> **Description of the task**: Could you return all of the entries word for word, minus any pictures?

Stored data entries
Content starts

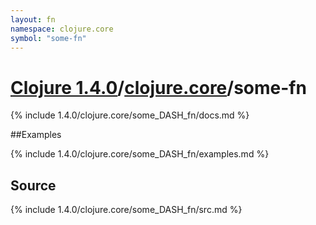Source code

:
 ```yaml
---
layout: fn
namespace: clojure.core
symbol: "some-fn"
---
```


# [Clojure 1.4.0](../../)/[clojure.core](../)/some-fn

{% include 1.4.0/clojure.core/some_DASH_fn/docs.md %}

##Examples

{% include 1.4.0/clojure.core/some_DASH_fn/examples.md %}
## Source
{% include 1.4.0/clojure.core/some_DASH_fn/src.md %}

Content ends

> **Your solution**:
Source code

:
 ```yaml
---
layout: fn
namespace: clojure.core
symbol: "some-fn"
---
```


# [Clojure 1.4.0](../../)/[clojure.core](../)/some-fn

{% include 1.4.0/clojure.core/some_DASH_fn/docs.md %}

##Examples

{% include 1.4.0/clojure.core/some_DASH_fn/examples.md %}
## Source
{% include 1.4.0/clojure.core/some_DASH_fn/src.md %}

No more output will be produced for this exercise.